Publicado em Vieiros
O 30 de Outubro de 1975, Juan Carlos de Borbón y Borbón assumia interinamente a chefatura do Estado Espanhol durante a doença artificialmente prorrogada de Francisco Franco, e sem o conhecimento deste. Juan Carlos já nunca abandonaria o cargo de monarca no Conselho de Administração. Trinta anos e um dia depois, como uma longa sentença democrática, o avô da empresa familiar e portanto de todos os espanhóis Juan Carlos, neto à sua vez do avô de todos os espanhóis Francisco, vê consumada a sua longa jogada dinástica de pai-filho-nai (“tres en raya”, para os estrangeiros) com o nascimento da filha do seu filho. Desejo-lhe longa vida à meninha, que não tem culpa de nada. Bastante condena é nascer rainha.
O jornalismo rosa deve estar frenético. Quero dizer EL PAÍS, El Mundo, La Razón, La Voz de Galicia. Quero dizer a SER, a COPE, essa emissora pirata dos bispos. Quero dizer, portanto, o aparelho propagandístico da Monarquia.
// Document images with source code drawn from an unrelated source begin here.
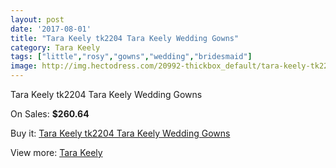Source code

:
 ```yaml
---
layout: post
date: '2017-08-01'
title: "Tara Keely tk2204 Tara Keely Wedding Gowns"
category: Tara Keely
tags: ["little","rosy","gowns","wedding","bridesmaid"]
image: http://img.hectodress.com/20992-thickbox_default/tara-keely-tk2204-tara-keely-wedding-gowns.jpg
---
```

Tara Keely tk2204 Tara Keely Wedding Gowns

On Sales: **$260.64**
<a href="https://www.hectodress.com/tara-keely/9625-tara-keely-tk2204-tara-keely-wedding-gowns.html"><amp-img layout="responsive" width="600" height="600" src="//img.hectodress.com/20992-thickbox_default/tara-keely-tk2204-tara-keely-wedding-gowns.jpg" alt="Tara Keely tk2204 Tara Keely Wedding Gowns 0" /></a>
<a href="https://www.hectodress.com/tara-keely/9625-tara-keely-tk2204-tara-keely-wedding-gowns.html"><amp-img layout="responsive" width="600" height="600" src="//img.hectodress.com/20995-thickbox_default/tara-keely-tk2204-tara-keely-wedding-gowns.jpg" alt="Tara Keely tk2204 Tara Keely Wedding Gowns 1" /></a>
<a href="https://www.hectodress.com/tara-keely/9625-tara-keely-tk2204-tara-keely-wedding-gowns.html"><amp-img layout="responsive" width="600" height="600" src="//img.hectodress.com/20994-thickbox_default/tara-keely-tk2204-tara-keely-wedding-gowns.jpg" alt="Tara Keely tk2204 Tara Keely Wedding Gowns 2" /></a>
<a href="https://www.hectodress.com/tara-keely/9625-tara-keely-tk2204-tara-keely-wedding-gowns.html"><amp-img layout="responsive" width="600" height="600" src="//img.hectodress.com/20993-thickbox_default/tara-keely-tk2204-tara-keely-wedding-gowns.jpg" alt="Tara Keely tk2204 Tara Keely Wedding Gowns 3" /></a>

Buy it: [Tara Keely tk2204 Tara Keely Wedding Gowns](https://www.hectodress.com/tara-keely/9625-tara-keely-tk2204-tara-keely-wedding-gowns.html "Tara Keely tk2204 Tara Keely Wedding Gowns")

View more: [Tara Keely](https://www.hectodress.com/159-tara-keely "Tara Keely")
Não se lhe deve negar a este monopólio bicéfalo a sua genuína perícia nas artes da propaganda, isto é: discurso desenhado para deixar de pensar. Por algo praticamente todos os jerarcas da informação são herdeiros da Falange e do antigo Ministerio de Información y Turismo do deputado Iribarne. No jornalismo rosa, o privilégio de reinar converte-se agora no “direito à sucessão”. A “igualdade de género” passa por cima da desigualdade de ADN, de classe, de família. O Reino de Astúrias converte-se no piar de uma España (Rouco Varela e Francisco Vázquez dixerunt) incombustível, eterna, pré-romana, pré-histórica, atapuerquense, pré-jurássica. España nasceu providencialmente no centro do universo para criar o cristianismo.
Parabéns, visitas, telefonemas, telegramas. Enxames de curiosos que fazem vela, como há trinta anos perante um cadáver, para adorar o fruto do ventre de España, Leonor. Ouro, incenso, mirra para a primogénita nascida numa humilde clínica do bairro de Salamanca. Arcanjo Anunciador do Portal transfigurado em águia imperial do logótipo da Clínica Ruber. A reforma constitucional é o Novo Testamento da España eterna, católica, sentimental. O Triângulo de Deus (Pai-Filha-Mãe) completa agora a sua geometria. No centro do triângulo, pisca o olho panóptico da câmara web que tudo o contempla, que a todos nos contempla, sempre suspeitos de blasfémia, heresia ou injúria, que é a mesma figura de traição. Porque, se o deus é infalível, o monarca é inviolável, e a bandeira espanhola de Paco Vázquez na Corunha, indestrutível.
Trinta anos e um dia é uma longa condena para milhões de pessoas. Há quem nasceu e morreu durante esta sentença. A Constitución monárquica de España garantia-lhe direito à vivenda, mas morreu numa choupana. Garantia-lhe liberdade de residência, mas ele morreu emigrado, exilado político. Garantia-lhe trabalho, mas morreu de sobredose. Quando se pinchava na veia esse último caballo adulterado, sobrevoava Gredos o helicóptero Cougart de Deus como uma pomba bicolor. Pilotavam-na Bono e Trillo: bicolor.
E a partitocracia espanhola está disposta a prorrogar-nos a condena trinta anos mais. Será porque muitos ainda não nos arrependemos. Será porque dentro da prisão não há correcção possível. Como na guerra, a fuga maciça é uma obrigação moral.